● Work item
Across all the entries below, how many lines contain the string "https"? The number by itself is the answer.

● Exercise materials
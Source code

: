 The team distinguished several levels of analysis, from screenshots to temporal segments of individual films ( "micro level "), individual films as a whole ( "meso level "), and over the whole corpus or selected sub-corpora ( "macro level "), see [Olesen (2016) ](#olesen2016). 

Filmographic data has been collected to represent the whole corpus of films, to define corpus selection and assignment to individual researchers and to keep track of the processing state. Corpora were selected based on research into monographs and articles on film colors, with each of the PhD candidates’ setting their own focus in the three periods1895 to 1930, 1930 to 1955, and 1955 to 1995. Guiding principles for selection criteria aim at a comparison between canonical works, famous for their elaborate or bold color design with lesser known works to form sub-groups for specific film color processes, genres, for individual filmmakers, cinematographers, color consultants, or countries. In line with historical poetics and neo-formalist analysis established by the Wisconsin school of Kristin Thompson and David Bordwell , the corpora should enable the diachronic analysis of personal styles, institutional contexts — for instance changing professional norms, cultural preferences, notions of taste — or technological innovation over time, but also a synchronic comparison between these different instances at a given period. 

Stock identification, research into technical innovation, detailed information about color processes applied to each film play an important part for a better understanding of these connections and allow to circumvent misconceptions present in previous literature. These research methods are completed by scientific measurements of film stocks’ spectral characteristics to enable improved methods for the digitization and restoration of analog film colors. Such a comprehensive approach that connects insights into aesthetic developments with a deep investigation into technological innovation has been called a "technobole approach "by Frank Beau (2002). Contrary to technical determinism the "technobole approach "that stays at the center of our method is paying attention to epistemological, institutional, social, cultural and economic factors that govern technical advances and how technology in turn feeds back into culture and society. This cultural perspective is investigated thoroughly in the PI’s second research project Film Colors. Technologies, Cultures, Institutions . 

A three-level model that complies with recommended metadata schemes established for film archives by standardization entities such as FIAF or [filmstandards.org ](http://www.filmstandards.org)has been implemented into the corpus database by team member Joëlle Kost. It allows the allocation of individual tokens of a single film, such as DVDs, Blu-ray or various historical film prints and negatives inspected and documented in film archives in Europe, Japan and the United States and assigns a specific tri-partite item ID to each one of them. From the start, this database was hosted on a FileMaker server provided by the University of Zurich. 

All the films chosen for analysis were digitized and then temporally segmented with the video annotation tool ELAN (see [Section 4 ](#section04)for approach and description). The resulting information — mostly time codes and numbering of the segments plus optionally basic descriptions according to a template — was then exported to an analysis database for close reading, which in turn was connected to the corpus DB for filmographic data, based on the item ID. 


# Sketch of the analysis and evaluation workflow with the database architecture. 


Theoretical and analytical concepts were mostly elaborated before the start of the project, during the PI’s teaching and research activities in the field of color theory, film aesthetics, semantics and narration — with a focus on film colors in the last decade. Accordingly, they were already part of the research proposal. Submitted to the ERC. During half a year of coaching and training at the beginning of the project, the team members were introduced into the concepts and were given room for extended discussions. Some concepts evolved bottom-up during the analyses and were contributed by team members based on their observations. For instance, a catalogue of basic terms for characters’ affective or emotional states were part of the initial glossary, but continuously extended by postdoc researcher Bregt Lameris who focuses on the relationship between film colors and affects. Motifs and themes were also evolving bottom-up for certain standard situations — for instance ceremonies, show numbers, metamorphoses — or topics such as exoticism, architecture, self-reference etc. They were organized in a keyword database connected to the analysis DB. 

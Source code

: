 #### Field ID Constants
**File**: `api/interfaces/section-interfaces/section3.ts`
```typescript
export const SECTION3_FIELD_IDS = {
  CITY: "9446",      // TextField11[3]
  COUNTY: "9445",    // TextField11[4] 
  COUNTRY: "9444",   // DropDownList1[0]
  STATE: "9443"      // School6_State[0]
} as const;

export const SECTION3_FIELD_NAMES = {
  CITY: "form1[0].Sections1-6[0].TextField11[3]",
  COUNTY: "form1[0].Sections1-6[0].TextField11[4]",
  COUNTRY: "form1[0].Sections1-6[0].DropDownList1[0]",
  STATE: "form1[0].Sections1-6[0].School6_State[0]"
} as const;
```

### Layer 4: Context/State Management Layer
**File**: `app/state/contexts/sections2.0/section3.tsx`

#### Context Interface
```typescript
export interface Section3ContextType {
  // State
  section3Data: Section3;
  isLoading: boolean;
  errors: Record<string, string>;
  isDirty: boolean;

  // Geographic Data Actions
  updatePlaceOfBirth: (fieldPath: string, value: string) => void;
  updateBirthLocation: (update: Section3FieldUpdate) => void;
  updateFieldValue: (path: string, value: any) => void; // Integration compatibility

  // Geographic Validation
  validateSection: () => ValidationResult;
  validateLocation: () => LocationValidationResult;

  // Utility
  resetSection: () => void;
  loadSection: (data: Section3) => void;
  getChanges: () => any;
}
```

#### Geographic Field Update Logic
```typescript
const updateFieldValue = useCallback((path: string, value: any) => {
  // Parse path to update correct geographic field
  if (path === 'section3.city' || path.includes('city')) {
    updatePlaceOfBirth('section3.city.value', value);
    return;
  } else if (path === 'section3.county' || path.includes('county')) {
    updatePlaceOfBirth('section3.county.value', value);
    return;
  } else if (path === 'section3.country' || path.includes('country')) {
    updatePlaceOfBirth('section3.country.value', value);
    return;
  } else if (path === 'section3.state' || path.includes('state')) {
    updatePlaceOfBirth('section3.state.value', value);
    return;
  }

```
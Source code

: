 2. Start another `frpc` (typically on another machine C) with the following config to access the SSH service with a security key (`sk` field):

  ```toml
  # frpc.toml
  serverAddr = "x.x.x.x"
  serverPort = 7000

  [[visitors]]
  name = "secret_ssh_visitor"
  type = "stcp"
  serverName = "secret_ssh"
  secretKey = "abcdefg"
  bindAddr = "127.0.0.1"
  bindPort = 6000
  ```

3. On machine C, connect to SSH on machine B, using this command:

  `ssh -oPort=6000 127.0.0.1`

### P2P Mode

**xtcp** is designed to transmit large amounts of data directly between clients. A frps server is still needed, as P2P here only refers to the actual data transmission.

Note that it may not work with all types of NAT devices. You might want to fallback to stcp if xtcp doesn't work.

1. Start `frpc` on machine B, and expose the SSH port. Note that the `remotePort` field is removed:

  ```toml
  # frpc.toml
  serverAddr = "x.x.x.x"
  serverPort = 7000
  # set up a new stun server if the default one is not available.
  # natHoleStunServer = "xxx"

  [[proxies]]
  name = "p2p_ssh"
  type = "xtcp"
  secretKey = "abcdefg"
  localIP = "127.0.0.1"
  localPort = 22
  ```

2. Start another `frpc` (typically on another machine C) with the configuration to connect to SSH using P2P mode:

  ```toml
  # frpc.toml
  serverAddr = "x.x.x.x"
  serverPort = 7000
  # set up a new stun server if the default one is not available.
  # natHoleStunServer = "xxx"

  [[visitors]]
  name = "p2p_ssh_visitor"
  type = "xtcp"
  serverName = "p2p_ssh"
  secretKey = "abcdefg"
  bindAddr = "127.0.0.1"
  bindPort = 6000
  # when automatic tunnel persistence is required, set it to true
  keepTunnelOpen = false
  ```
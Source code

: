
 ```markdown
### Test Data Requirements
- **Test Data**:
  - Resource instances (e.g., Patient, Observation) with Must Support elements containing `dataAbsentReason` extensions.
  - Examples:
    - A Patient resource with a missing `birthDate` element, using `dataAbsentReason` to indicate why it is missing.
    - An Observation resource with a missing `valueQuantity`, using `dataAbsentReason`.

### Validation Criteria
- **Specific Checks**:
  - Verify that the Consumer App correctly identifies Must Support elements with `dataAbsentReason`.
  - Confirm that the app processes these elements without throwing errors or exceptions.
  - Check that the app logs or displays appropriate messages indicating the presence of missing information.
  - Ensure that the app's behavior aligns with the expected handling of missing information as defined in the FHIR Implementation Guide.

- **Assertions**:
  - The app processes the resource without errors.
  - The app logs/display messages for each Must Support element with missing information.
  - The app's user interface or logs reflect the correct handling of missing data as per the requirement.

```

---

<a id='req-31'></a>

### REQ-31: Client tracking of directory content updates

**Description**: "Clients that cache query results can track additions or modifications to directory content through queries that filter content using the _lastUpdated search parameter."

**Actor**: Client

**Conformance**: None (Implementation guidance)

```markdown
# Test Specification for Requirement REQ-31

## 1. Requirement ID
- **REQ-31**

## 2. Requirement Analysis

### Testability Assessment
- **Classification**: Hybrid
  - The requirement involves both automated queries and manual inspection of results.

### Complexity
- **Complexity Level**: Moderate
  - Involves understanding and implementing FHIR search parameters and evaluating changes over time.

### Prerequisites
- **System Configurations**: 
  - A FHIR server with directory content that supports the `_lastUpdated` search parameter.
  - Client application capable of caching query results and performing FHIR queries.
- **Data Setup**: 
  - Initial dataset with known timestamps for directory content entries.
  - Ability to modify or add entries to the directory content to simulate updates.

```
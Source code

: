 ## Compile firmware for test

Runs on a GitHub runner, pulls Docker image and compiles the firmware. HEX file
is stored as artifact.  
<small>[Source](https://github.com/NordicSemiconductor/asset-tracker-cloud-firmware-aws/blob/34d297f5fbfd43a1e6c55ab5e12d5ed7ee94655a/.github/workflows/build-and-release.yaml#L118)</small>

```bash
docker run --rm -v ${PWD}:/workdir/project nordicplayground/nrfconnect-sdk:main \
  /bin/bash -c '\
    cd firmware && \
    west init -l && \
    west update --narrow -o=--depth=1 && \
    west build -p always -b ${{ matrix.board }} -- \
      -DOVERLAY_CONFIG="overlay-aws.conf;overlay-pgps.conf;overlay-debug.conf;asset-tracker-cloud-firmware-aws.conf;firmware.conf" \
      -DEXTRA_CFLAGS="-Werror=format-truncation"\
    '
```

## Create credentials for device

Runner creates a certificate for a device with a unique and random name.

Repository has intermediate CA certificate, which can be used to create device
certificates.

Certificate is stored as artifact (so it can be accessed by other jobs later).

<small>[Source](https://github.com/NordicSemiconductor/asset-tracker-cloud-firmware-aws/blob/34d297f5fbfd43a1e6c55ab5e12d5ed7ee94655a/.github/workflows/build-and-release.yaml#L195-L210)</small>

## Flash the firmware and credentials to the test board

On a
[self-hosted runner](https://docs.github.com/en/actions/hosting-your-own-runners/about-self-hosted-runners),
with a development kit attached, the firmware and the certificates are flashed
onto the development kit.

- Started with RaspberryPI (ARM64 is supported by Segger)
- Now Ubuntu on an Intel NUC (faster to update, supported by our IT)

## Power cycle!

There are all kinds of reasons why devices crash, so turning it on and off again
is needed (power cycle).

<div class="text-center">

● Answer area
3